Ada tiga jenis rumah adat (Sa’o Meze) yakni Sa’o
Saka Pu’u (rumah pokok), Sa’o saka lobo (rumah pendamping
rumah pokok) dan sejumlah Sa’o Pibe/Dai (rumah adat lainnya dari
para anggota suku/klan).
Proses membuat rumah adat yang harus dilalui adalah:
·
Zepa Kolo, yaitu mempersiapkan alat
ukur yang terbuat dari bilah-bilah bambu.
·
Ka Kolo/Basa Mata Taka, merupakan
upacara yang dilakukan sebagai awal dari
proses pembuatan rumah adat.
·
Gebhe Pu’u Kaju, merupakan upacara pembasmian
tunas-tunas kayu yang kayunya telah diambil untuk material rumah adat baru. Hal
ini berkaitan dengan kepercayaan orang Ngadha bahwa pohon yang telah diambil
untuk material rumah tumbuh(bertunas) maka akan membawa sial bagi penghuni dan ana
sa’o (anggota rumah/suku).
·
Bama Ngaru Kaju, yaitu bahan sa’o
yang telah disakralkan sebagai perwujudan atau personifikasi leluhur para
anggota suku/anggota sa’o yang akan dibangunn.
·
Weti, merupakan proses untuk memahat
atau relief atau simbol-simbol tradisional orang Ngadha.
·
Tore ngawu, yaitu membawa semua
material sa’o dari tempat persiapan akhir menuju ke dalam kampung.
·
Tere Leke/Tere Pudha, merupakan acara
Zia
Ura Ngana Basa Leke yaitu pengorbanan hewan korban (babi) dalam rangka
menyucikan semua material sa’o yang akan dibangun terutama leke
sebagai bahan dasar sekaligus pemberian makan kepada leluhur.
·
Mula Leke , merupakan pemasangan
tiang sa’o (leke) sebanyak 4 (empat) buah yang
terbuat dari kayu hebu dengan bantuan alat ukur yang terbuat dari bambu yang
disebut Suru Nuba.
·
Se’a Tenga , merupakan pemasangan
balok besar (tenga) untuk menghubungkan atau mengikat antar leke.
·
Dolu/ fedhi wae/ dolu
wae , merupakan proses untuk menentukan rata atau tidaknya leke
yang telah dipasang dengan mereciki air pada pertengahan Tenga.

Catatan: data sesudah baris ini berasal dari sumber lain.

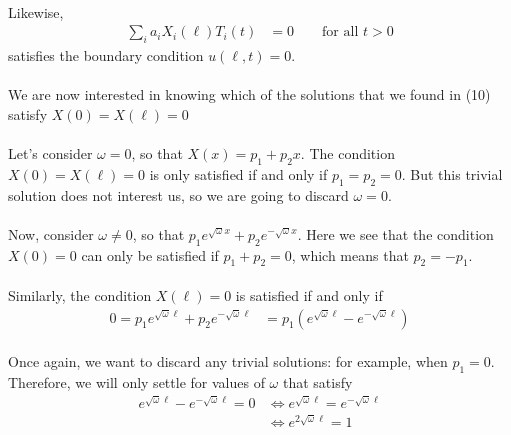 \documentclass[letter]{article}
\begin{document}
    \paragraph{}Likewise, 
    \begin{equation}
        \begin{split}
            \sum_i a_i X_i(\ell)T_i(t) &= 0 \qquad \text{for all } t>0
        \end{split}
    \end{equation}
    satisfies the boundary condition $u(\ell,t)=0$.
    \paragraph{}We are now interested in knowing which of the solutions that we found in (10) satisfy $X(0)=X(\ell)=0$
    \paragraph{}Let's consider $\omega=0$, so that $X(x)=p_1+p_2x$. The condition $X(0)=X(\ell)=0$ is only satisfied if and only if $p_1=p_2=0$. But this trivial solution does not interest us, so we are going to discard $\omega=0$.
    \paragraph{} Now, consider $\omega \neq 0$, so that $p_1e^{\sqrt{\omega}x}+p_2e^{-\sqrt{\omega}x}$. Here we see that the condition $X(0)=0$ can only be satisfied if $p_1+p_2=0$, which means that $p_2=-p_1$.
    \paragraph{}Similarly, the condition $X(\ell)=0$ is satisfied if and only if
    \begin{equation}
        \begin{split}
            0=p_1e^{\sqrt{\omega}\ell}+p_2 e^{-\sqrt{\omega}\ell} 
            &= p_1(e^{\sqrt{\omega}\ell}-e^{-\sqrt{\omega}\ell})
        \end{split}
    \end{equation}
    \paragraph{}Once again, we want to discard any trivial solutions: for example, when $p_1=0$. Therefore, we will only settle for values of $\omega$ that satisfy
    \begin{equation}
        \begin{split}
            e^{\sqrt{\omega}\ell}-e^{-\sqrt{\omega}\ell} 
            = 0 &\Longleftrightarrow e^{\sqrt{\omega}\ell}=e^{-\sqrt{\omega}\ell}\\
            &\Longleftrightarrow e^{2\sqrt{\omega}\ell}=1
        \end{split}
    \end{equation}
\end{document}
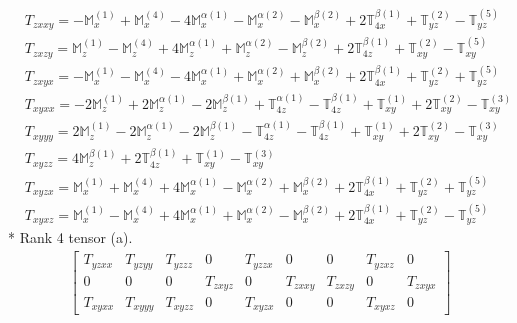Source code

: \documentclass[fleqn,8pt,landscape]{jsarticle}
\begin{document}
\begin{align*}
& T_{zxxy} = - \mathbb{M}_{x}^{(1)} + \mathbb{M}_{x}^{(4)} - 4 \mathbb{M}_{x}^{\alpha(1)} - \mathbb{M}_{x}^{\alpha(2)} - \mathbb{M}_{x}^{\beta(2)} + 2 \mathbb{T}_{4x}^{\beta(1)} + \mathbb{T}_{yz}^{(2)} - \mathbb{T}_{yz}^{(5)} \\
& T_{zxzy} = \mathbb{M}_{z}^{(1)} - \mathbb{M}_{z}^{(4)} + 4 \mathbb{M}_{z}^{\alpha(1)} + \mathbb{M}_{z}^{\alpha(2)} - \mathbb{M}_{z}^{\beta(2)} + 2 \mathbb{T}_{4z}^{\beta(1)} + \mathbb{T}_{xy}^{(2)} - \mathbb{T}_{xy}^{(5)} \\
& T_{zxyx} = - \mathbb{M}_{x}^{(1)} - \mathbb{M}_{x}^{(4)} - 4 \mathbb{M}_{x}^{\alpha(1)} + \mathbb{M}_{x}^{\alpha(2)} + \mathbb{M}_{x}^{\beta(2)} + 2 \mathbb{T}_{4x}^{\beta(1)} + \mathbb{T}_{yz}^{(2)} + \mathbb{T}_{yz}^{(5)} \\
& T_{xyxx} = - 2 \mathbb{M}_{z}^{(1)} + 2 \mathbb{M}_{z}^{\alpha(1)} - 2 \mathbb{M}_{z}^{\beta(1)} + \mathbb{T}_{4z}^{\alpha(1)} - \mathbb{T}_{4z}^{\beta(1)} + \mathbb{T}_{xy}^{(1)} + 2 \mathbb{T}_{xy}^{(2)} - \mathbb{T}_{xy}^{(3)} \\
& T_{xyyy} = 2 \mathbb{M}_{z}^{(1)} - 2 \mathbb{M}_{z}^{\alpha(1)} - 2 \mathbb{M}_{z}^{\beta(1)} - \mathbb{T}_{4z}^{\alpha(1)} - \mathbb{T}_{4z}^{\beta(1)} + \mathbb{T}_{xy}^{(1)} + 2 \mathbb{T}_{xy}^{(2)} - \mathbb{T}_{xy}^{(3)} \\
& T_{xyzz} = 4 \mathbb{M}_{z}^{\beta(1)} + 2 \mathbb{T}_{4z}^{\beta(1)} + \mathbb{T}_{xy}^{(1)} - \mathbb{T}_{xy}^{(3)} \\
& T_{xyzx} = \mathbb{M}_{x}^{(1)} + \mathbb{M}_{x}^{(4)} + 4 \mathbb{M}_{x}^{\alpha(1)} - \mathbb{M}_{x}^{\alpha(2)} + \mathbb{M}_{x}^{\beta(2)} + 2 \mathbb{T}_{4x}^{\beta(1)} + \mathbb{T}_{yz}^{(2)} + \mathbb{T}_{yz}^{(5)} \\
& T_{xyxz} = \mathbb{M}_{x}^{(1)} - \mathbb{M}_{x}^{(4)} + 4 \mathbb{M}_{x}^{\alpha(1)} + \mathbb{M}_{x}^{\alpha(2)} - \mathbb{M}_{x}^{\beta(2)} + 2 \mathbb{T}_{4x}^{\beta(1)} + \mathbb{T}_{yz}^{(2)} - \mathbb{T}_{yz}^{(5)}
\end{align*}
* Rank 4 tensor (a).
\begin{align*}
\begin{bmatrix} T_{yzxx} & T_{yzyy} & T_{yzzz} & 0 & T_{yzzx} & 0 & 0 & T_{yzxz} & 0 \\ 0 & 0 & 0 & T_{zxyz} & 0 & T_{zxxy} & T_{zxzy} & 0 & T_{zxyx} \\ T_{xyxx} & T_{xyyy} & T_{xyzz} & 0 & T_{xyzx} & 0 & 0 & T_{xyxz} & 0 \end{bmatrix}
\end{align*}
\end{document}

Bila jatuhnya air
tegak lurus dari atas ke bawah berarti posisi leke dan tenga
yang telah dipasang sudah pas.
·
Soka Leke, pada dasarnya merupakan
sebuah maklumat atau pernyataan dari para pemilik Sa’o atau anggota suku
kepada khalayak tentang kesanggupan anggota suku serta proses yang telah
dilalui sesuai dengan tahapan-tahapan dalam membangun Sa’o mereka.
·
Remi Ube/Kobo Ube, merupakan pemasangan
ube
sa’o secara keseluruhan selain pintu atau pene sa’o dengan urutan
sebagai berikut : Ulu-wewa , kemo-pali (belakang-depan,
kiri-kanan). Ulu-wewa melambangkan mama atau induk yang melahirkan,
sedangkan kemo-pali melambangkan anak yang dilahirkan, sehingga sebagai
mama atau induk harus dipasang terlebih dahulu sebelum anak.
·
Wa’e Sa’o, merupakan proses memberi
atap rumah adat. Atap rumah adat tradisional biasanya dari ilalang.
·
Tege Sua Sa’o dan Kawa
Pere, merupakan proses lanjut yangg dilaksanakan setelah pembangunan
atap rumah selesai yakni memasukkan simbol-simbol penting yang merupakan lambang
dan identitas rumah yakni Sua Sa’o (lambang hak atau yang
disebut juga dengan sertifikat tradisional) dan Kawa Pere (lambang
kebesaran, kewibawaan sesuai dengan status rumah adat di dalam sebuah suku).
Ka
Sa’o, merupakan acara puncak sebagai pentahbisan rumah adat yang baru
sebagai pertanda bahwa rumah adat ini dinyatakan sehat sesuai dengan ketentuan
adat untuk dihuni oleh Ana Sa’o. Pada acara ini biasanya
dipentaskan tarian Jai Laba Go dan diikuti dengan penyembelihan kerbau dan babi.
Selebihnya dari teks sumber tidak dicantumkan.